Sure. Thank you. Hi, Maheep. To clarify your question back to you, it's just that you're looking to understand the difference between the Fluence Cube and what we might call Ultrastack or Gridstack. You can think about the way we design products as we build a platform. The platform, we have this thing called the Fluence Cube, which is the enclosure with the batteries inside of it. Our platform also includes inverters, control systems, fire safety systems, and we put all of those pieces together in well-defined units that create our stacks.
Gridstack, for example, is a product on top of that platform that is inclusive of inverters, control systems, Fluence Cubes, etc , and we send out Gridstack units. That's what we sell. We announced today Ultrastack, which is another version of that product that sits on that same platform. We didn't recreate the platform. The platform has been out in the world and well-tested, etc . The product that we announced today, the Ultrastack, where its differentiation really lies is in the control system.
It's a highly redundant system, because of the work that it needs to do with the transmission operators. It responds to the grid very quickly in 150 milliseconds now, that will be down to 100 milliseconds in the future. It does all kinds of cool things, like it has a really high, reliability feature. It has a very high, effort on power oscillation damping, which helps the just the grid become more stable.
It's a different product, and the real differentiation in that product for that Ultrastack compared to Gridstack is in the control system. I would mention, just to connect back to something earlier, that's where we can also start to look at higher margin deals. When we create such a set of differentiation with our technology, it makes it easier for us to look for that, you know, double-digit or more margin.
If you can say it in layman's term, if you go to the site, they all look the same. They do very, very different things. That's the way you should think of it. They're all cubes. You see that they're the same, they look the same. They're doing to the grid and to our customers, offering them services which are very, very different with different levels of, you know, response time, quality, security, depending on what our customers are reporting. Hello?
Maybe you're still there.
Maybe still there.
We have our next question. It looks like comes from Mark Strouse with J.P. Morgan. Your line is open.
Yes. Excuse me. Good morning. Thanks for taking our questions. Wanted to go back to the IRA. The $10 per kilowatt-hour that you're calling out for the modules, is there a good rule of thumb that we should be assuming as far as how much of that you keep versus what you share with your contract manufacturer or kinda pass on to your customers?

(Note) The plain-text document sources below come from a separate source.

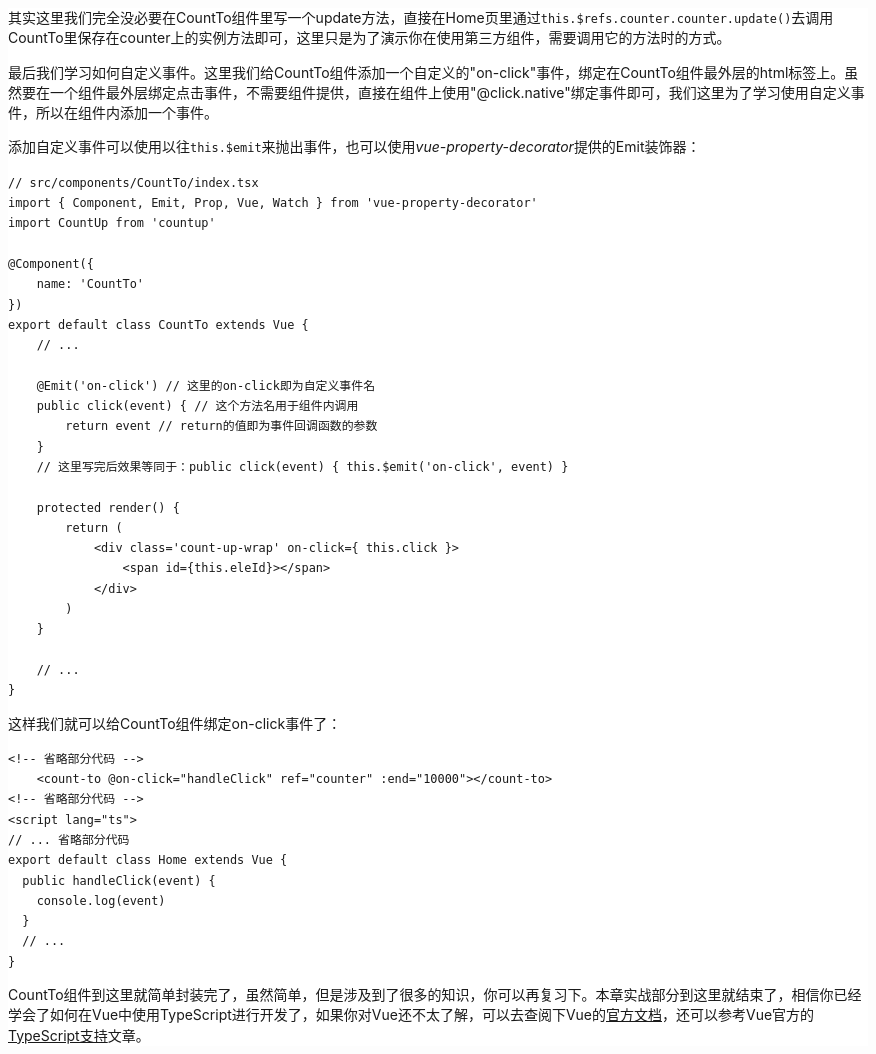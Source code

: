 其实这里我们完全没必要在CountTo组件里写一个update方法，直接在Home页里通过`this.$refs.counter.counter.update()`去调用CountTo里保存在counter上的实例方法即可，这里只是为了演示你在使用第三方组件，需要调用它的方法时的方式。

最后我们学习如何自定义事件。这里我们给CountTo组件添加一个自定义的"on-click"事件，绑定在CountTo组件最外层的html标签上。虽然要在一个组件最外层绑定点击事件，不需要组件提供，直接在组件上使用"@click.native"绑定事件即可，我们这里为了学习使用自定义事件，所以在组件内添加一个事件。

添加自定义事件可以使用以往`this.$emit`来抛出事件，也可以使用*vue-property-decorator*提供的Emit装饰器：

``` {.language-tsx}
// src/components/CountTo/index.tsx
import { Component, Emit, Prop, Vue, Watch } from 'vue-property-decorator'
import CountUp from 'countup'

@Component({
    name: 'CountTo'
})
export default class CountTo extends Vue {
    // ...

    @Emit('on-click') // 这里的on-click即为自定义事件名
    public click(event) { // 这个方法名用于组件内调用
        return event // return的值即为事件回调函数的参数
    }
    // 这里写完后效果等同于：public click(event) { this.$emit('on-click', event) }

    protected render() {
        return (
            <div class='count-up-wrap' on-click={ this.click }>
                <span id={this.eleId}></span>
            </div>
        )
    }

    // ...
}
```

这样我们就可以给CountTo组件绑定on-click事件了：

``` {.language-html}
<!-- 省略部分代码 -->
    <count-to @on-click="handleClick" ref="counter" :end="10000"></count-to>
<!-- 省略部分代码 -->
<script lang="ts">
// ... 省略部分代码
export default class Home extends Vue {
  public handleClick(event) {
    console.log(event)
  }
  // ...
}
```

CountTo组件到这里就简单封装完了，虽然简单，但是涉及到了很多的知识，你可以再复习下。本章实战部分到这里就结束了，相信你已经学会了如何在Vue中使用TypeScript进行开发了，如果你对Vue还不太了解，可以去查阅下Vue的[官方文档](https://cn.vuejs.org/)，还可以参考Vue官方的[TypeScript支持](https://cn.vuejs.org/v2/guide/typescript.html)文章。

Yeah. We will, you know, we will keep it. From a point of view, I think that's important. This is part of our whole product design strategy. You should not look at this as something that will add 2% of additional margin. It will be part of our 10%-15% margin as we go forward. You know, we will. It will be part of our pricing position or our cost position.
Mark, that's how our terms with our contract manufacturers work. We believe we can keep most of the $10.
Okay. Thank you. Then just a real quick follow-up, Manu. Looks like the pipeline metrics that you're providing, you're taking a bit more conservative view of what was reported previously. Just can you give some more color on what's going on there? Is that just kind of the likelihood of that pipeline, you know, kind of the timing of that pipeline? You know, anything else to call out?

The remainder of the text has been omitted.